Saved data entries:
_ _ _ _

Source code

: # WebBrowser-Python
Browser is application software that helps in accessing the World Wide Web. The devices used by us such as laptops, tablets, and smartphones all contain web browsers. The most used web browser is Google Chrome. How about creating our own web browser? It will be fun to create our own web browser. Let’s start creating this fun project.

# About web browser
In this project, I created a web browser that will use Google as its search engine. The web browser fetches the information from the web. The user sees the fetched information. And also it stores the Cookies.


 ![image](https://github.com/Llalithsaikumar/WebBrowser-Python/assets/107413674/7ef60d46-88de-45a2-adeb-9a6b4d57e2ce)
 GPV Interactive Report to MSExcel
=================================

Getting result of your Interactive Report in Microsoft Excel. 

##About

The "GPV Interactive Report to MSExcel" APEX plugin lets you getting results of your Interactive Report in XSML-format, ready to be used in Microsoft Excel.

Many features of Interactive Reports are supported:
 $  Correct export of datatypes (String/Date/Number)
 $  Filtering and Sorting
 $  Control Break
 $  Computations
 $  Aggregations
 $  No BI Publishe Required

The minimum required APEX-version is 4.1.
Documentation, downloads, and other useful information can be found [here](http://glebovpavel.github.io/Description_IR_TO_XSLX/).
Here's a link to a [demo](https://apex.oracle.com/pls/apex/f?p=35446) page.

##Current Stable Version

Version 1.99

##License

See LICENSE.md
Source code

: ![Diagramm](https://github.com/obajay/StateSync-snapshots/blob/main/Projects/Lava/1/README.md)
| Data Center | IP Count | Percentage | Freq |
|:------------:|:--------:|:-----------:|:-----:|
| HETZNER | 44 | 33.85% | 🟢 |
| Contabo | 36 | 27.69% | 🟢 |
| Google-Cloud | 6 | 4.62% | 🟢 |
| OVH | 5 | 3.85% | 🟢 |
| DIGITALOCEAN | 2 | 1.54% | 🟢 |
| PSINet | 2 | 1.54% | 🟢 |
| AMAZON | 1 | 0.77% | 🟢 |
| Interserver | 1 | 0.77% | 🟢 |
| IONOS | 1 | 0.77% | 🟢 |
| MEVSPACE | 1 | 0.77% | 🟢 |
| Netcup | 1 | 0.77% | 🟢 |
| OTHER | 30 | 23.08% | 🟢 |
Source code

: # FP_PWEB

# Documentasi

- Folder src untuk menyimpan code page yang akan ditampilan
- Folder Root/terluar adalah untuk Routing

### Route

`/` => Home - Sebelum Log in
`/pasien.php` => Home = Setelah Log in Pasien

_ _ _ _

EXERCISE AIM:
Reproduce the data. Keep it exact.

OUTPUT OF THE TASK:
Source code

: # WebBrowser-Python
Browser is application software that helps in accessing the World Wide Web. The devices used by us such as laptops, tablets, and smartphones all contain web browsers. The most used web browser is Google Chrome. How about creating our own web browser? It will be fun to create our own web browser. Let’s start creating this fun project.

# About web browser
In this project, I created a web browser that will use Google as its search engine. The web browser fetches the information from the web. The user sees the fetched information. And also it stores the Cookies.


 ![image](https://github.com/Llalithsaikumar/WebBrowser-Python/assets/107413674/7ef60d46-88de-45a2-adeb-9a6b4d57e2ce)
 GPV Interactive Report to MSExcel
=================================

Getting result of your Interactive Report in Microsoft Excel. 

##About

The "GPV Interactive Report to MSExcel" APEX plugin lets you getting results of your Interactive Report in XSML-format, ready to be used in Microsoft Excel.

Many features of Interactive Reports are supported:
 $  Correct export of datatypes (String/Date/Number)
 $  Filtering and Sorting
 $  Control Break
 $  Computations
 $  Aggregations
 $  No BI Publishe Required

The minimum required APEX-version is 4.1.
Documentation, downloads, and other useful information can be found [here](http://glebovpavel.github.io/Description_IR_TO_XSLX/).
Here's a link to a [demo](https://apex.oracle.com/pls/apex/f?p=35446) page.

##Current Stable Version

Version 1.99

##License

See LICENSE.md
Source code

: ![Diagramm](https://github.com/obajay/StateSync-snapshots/blob/main/Projects/Lava/1/README.md)
| Data Center | IP Count | Percentage | Freq |
|:------------:|:--------:|:-----------:|:-----:|
| HETZNER | 44 | 33.85% | 🟢 |
| Contabo | 36 | 27.69% | 🟢 |
| Google-Cloud | 6 | 4.62% | 🟢 |
| OVH | 5 | 3.85% | 🟢 |
| DIGITALOCEAN | 2 | 1.54% | 🟢 |
| PSINet | 2 | 1.54% | 🟢 |
| AMAZON | 1 | 0.77% | 🟢 |
| Interserver | 1 | 0.77% | 🟢 |
| IONOS | 1 | 0.77% | 🟢 |
| MEVSPACE | 1 | 0.77% | 🟢 |
| Netcup | 1 | 0.77% | 🟢 |
| OTHER | 30 | 23.08% | 🟢 |
Source code

: # FP_PWEB

# Documentasi

- Folder src untuk menyimpan code page yang akan ditampilan
- Folder Root/terluar adalah untuk Routing

### Route

`/` => Home - Sebelum Log in
`/pasien.php` => Home = Setelah Log in Pasien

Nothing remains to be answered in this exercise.